Una cofradía de damas benefactoras que
salía de misa, se ofreció a pagar los gastos del entierro del tío
Altamirano cuando nos vio que lo teníamos enrollado en una cobija,
paradas una a cada lado de la puerta de la iglesia.
Al siguiente día del sepelio
anduvimos tocando de casa en casa a ver quién se interesaba en
ocuparnos como costureras o sirvientas, pero yo creo nos veían muy
pazguatas, que ni levantábamos la vista cuando nos preguntaban algo,
que nadie nos ocupó. Sólo a eso del cuarto día, una señora se
interesó por Eusebia, que se notaba más robusta que yo, mejor
conservada y algo tragaños.
Pero Eusebia no quería separarse de mí, quería que me quedara con
ella, y yo, en el fondo también lo deseaba con toda mi alma. Sin
embargo la señora nos dijo que sólo necesitaba a una. Y mejor nos
regresamos, sintiendo que las tripas se nos hacían nudo al pasar
donde había gente comiendo.
Fue el tiempo cuando empezaron a
llegar hombres muy trajeados y con portafolios que reclamaban
airadamente unas deudas que nunca nos enteramos de dónde o cuándo
contrajo el tío Altamirano. Nos mostraban unos papeles que no se
alcanzaban a leer con toda claridad, borroneados y con letras
encimadas. Les ofrecimos unas colchas y algunos vestidos que habíamos
tejido y que teníamos en mucho aprecio y a buen resguardo en la
pileta, pero ellos nos dijeron que querían dinero, no trapos.
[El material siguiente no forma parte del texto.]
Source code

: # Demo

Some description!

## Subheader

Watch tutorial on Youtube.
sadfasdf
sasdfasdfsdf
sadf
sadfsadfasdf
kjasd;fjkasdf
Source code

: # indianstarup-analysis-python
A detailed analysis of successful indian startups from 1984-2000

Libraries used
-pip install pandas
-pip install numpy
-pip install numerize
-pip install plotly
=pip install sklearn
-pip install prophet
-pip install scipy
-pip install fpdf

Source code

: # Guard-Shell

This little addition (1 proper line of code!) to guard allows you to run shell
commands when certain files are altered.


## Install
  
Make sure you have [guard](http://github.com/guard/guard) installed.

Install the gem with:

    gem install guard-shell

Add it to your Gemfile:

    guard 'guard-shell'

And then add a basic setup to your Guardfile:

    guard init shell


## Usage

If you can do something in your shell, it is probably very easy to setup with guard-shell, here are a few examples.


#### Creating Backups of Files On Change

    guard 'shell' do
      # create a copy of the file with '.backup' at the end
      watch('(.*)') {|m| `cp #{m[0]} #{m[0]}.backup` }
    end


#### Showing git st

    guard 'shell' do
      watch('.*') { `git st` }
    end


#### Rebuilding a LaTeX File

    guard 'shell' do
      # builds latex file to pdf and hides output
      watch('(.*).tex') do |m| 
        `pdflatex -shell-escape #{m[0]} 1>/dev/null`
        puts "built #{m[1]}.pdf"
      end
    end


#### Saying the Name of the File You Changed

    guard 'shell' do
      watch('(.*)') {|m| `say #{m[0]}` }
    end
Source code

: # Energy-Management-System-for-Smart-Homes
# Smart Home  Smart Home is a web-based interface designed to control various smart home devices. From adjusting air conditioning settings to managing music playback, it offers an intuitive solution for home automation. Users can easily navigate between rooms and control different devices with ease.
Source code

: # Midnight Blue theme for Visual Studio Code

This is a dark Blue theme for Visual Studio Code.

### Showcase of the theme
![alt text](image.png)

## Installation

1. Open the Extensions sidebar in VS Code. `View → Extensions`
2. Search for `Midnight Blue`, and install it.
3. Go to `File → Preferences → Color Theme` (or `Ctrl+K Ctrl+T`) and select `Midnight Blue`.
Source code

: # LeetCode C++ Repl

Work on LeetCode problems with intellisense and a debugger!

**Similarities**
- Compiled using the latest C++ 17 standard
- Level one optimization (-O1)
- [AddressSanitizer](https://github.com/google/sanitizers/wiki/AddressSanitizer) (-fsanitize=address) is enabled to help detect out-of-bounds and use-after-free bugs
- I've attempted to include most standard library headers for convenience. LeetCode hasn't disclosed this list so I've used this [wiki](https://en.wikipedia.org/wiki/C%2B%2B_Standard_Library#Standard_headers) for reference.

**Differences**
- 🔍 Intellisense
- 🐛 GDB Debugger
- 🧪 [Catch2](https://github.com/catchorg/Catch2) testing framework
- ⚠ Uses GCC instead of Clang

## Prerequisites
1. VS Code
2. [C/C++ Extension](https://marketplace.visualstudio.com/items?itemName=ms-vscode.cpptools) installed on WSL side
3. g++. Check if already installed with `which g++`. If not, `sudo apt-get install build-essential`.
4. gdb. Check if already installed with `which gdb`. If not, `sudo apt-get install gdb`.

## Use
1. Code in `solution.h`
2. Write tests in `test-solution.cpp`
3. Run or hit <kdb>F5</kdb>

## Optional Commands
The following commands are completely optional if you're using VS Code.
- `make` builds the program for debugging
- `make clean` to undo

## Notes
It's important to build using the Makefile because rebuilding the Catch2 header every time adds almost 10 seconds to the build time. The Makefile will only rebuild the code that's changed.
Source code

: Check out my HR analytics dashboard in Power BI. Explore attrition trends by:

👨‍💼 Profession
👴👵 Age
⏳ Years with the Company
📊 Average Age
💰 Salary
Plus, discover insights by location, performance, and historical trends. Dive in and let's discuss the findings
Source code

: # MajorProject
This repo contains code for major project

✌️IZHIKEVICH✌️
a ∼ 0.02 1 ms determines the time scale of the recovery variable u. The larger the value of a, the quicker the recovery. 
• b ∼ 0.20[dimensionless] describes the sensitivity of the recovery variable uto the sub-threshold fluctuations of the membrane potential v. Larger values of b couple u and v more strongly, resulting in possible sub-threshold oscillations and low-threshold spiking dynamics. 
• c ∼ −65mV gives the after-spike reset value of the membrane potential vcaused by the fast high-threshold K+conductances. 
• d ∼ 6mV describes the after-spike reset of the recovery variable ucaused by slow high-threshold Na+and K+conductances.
Nos estábamos comiendo el último puñado
de lentejas, a falta de platos, en nuestras manos, sentadas en el
sofá bermellón cuando me quedé mirando con amargura cómo Eusebia
se lamía los dedos en busca de alguna lenteja. Le dije lo que tenía
muchas ganas de decirle pero que me daba pena. Algo que había leído
en el puesto de periódicos de la esquina, acerca de una mujer que
ganó dinero por recibir hombres en su casa. Eusebia no me respondió
nada, siguió pasando la lengua por los dedos, y preferí no seguirle
platicando.
Yo fui la primera que me decidí. Era un
hombre prieto, cacarizo, con gorra de beisbolista, que olía mucho a
cigarro. A la siguiente vez regresó con otro hombre que se le quedó
mirando con mucha atención a Eusebia, que estaba en un rincón
sentada sobre una pila de tabiques, remendando un pañuelo. Me
preguntó el otro hombre qué si ella también era.
Le iba a responder que ella no, pero Eusebia ya se había levantado.
Nos acomodamos. Una en cada lado del
sofá bermellón, sólo que encontradas, de tal forma que casi sentía
los dedos de los pies de mi hermana agitarse en mi cara y, también,
casi sentía que eran míos sus sollozos.